-- EXERCISE DESCRIPTION --
Which lines below include "figure"? Copy them all.

-- Items listed in a dataset --
------

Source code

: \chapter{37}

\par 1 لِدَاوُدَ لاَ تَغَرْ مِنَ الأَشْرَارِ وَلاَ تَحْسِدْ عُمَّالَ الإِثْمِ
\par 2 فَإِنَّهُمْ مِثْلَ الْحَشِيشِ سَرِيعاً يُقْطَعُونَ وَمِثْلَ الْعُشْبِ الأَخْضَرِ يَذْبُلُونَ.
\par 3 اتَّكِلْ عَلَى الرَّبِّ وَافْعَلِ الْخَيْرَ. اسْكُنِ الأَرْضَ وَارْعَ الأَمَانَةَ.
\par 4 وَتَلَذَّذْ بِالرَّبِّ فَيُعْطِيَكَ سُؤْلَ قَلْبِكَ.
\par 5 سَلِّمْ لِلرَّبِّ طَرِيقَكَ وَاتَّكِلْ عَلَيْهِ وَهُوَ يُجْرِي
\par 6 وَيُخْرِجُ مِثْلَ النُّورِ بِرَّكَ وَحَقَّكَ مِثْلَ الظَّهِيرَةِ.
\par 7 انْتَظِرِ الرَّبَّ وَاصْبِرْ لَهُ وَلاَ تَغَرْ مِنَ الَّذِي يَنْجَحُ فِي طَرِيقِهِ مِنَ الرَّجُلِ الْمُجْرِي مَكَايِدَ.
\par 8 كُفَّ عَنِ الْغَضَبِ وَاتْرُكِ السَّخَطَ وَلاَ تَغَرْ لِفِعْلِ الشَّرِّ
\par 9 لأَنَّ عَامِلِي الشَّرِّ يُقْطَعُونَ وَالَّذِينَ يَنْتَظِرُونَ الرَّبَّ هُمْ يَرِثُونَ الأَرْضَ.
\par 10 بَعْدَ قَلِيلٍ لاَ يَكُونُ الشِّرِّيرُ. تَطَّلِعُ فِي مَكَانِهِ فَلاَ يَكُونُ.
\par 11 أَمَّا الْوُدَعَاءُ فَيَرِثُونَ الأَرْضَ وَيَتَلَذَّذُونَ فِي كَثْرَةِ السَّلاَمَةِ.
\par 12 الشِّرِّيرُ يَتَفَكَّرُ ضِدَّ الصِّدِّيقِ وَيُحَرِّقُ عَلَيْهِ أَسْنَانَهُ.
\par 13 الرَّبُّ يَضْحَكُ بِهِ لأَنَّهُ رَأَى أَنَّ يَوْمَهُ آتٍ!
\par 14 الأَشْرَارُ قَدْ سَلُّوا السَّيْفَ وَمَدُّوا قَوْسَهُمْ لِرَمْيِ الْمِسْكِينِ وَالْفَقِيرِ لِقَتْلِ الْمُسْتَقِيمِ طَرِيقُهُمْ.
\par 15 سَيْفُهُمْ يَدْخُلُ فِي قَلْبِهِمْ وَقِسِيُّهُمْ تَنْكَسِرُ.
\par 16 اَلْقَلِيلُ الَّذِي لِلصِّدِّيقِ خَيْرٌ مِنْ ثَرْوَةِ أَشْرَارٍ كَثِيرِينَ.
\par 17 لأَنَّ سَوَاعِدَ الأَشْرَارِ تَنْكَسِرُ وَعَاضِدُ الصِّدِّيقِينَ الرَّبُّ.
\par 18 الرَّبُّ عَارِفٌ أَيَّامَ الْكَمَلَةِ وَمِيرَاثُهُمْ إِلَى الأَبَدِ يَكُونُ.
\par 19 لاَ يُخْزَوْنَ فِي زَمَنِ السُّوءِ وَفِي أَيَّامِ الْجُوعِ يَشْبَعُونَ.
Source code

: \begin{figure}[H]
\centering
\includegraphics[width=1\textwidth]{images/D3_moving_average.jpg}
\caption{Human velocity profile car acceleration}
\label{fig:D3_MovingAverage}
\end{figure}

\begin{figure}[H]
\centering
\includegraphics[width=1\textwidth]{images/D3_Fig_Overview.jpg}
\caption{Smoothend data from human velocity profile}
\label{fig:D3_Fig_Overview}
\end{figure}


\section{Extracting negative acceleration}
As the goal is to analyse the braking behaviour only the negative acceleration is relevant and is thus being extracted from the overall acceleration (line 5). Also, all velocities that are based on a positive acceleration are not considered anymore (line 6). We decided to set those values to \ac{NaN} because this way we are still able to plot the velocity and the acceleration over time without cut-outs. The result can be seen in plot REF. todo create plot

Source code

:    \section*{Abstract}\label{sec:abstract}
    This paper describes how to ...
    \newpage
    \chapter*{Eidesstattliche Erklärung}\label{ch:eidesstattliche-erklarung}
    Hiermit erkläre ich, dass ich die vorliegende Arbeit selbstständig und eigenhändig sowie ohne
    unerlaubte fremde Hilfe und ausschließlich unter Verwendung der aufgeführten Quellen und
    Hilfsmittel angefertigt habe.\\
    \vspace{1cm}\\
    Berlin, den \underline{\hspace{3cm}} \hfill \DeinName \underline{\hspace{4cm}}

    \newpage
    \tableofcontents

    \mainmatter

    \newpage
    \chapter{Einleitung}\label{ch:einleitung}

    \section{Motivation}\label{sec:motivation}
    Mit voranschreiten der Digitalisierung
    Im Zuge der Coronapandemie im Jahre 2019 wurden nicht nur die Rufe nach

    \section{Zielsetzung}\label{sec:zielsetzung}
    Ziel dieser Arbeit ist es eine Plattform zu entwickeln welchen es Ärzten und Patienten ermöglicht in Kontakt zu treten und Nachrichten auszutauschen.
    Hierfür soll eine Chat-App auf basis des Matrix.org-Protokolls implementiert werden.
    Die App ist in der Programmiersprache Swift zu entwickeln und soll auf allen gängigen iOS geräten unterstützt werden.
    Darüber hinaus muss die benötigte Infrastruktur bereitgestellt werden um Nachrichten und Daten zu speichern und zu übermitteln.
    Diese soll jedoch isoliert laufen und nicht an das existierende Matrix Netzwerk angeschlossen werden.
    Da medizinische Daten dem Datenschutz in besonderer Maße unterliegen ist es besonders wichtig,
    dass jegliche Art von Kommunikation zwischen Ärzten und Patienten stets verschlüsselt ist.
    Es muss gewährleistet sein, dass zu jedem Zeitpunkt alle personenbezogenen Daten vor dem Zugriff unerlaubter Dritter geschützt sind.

------

-- TASK ANSWER --
: \begin{figure}[H]
\end{figure}
\begin{figure}[H]
\end{figure}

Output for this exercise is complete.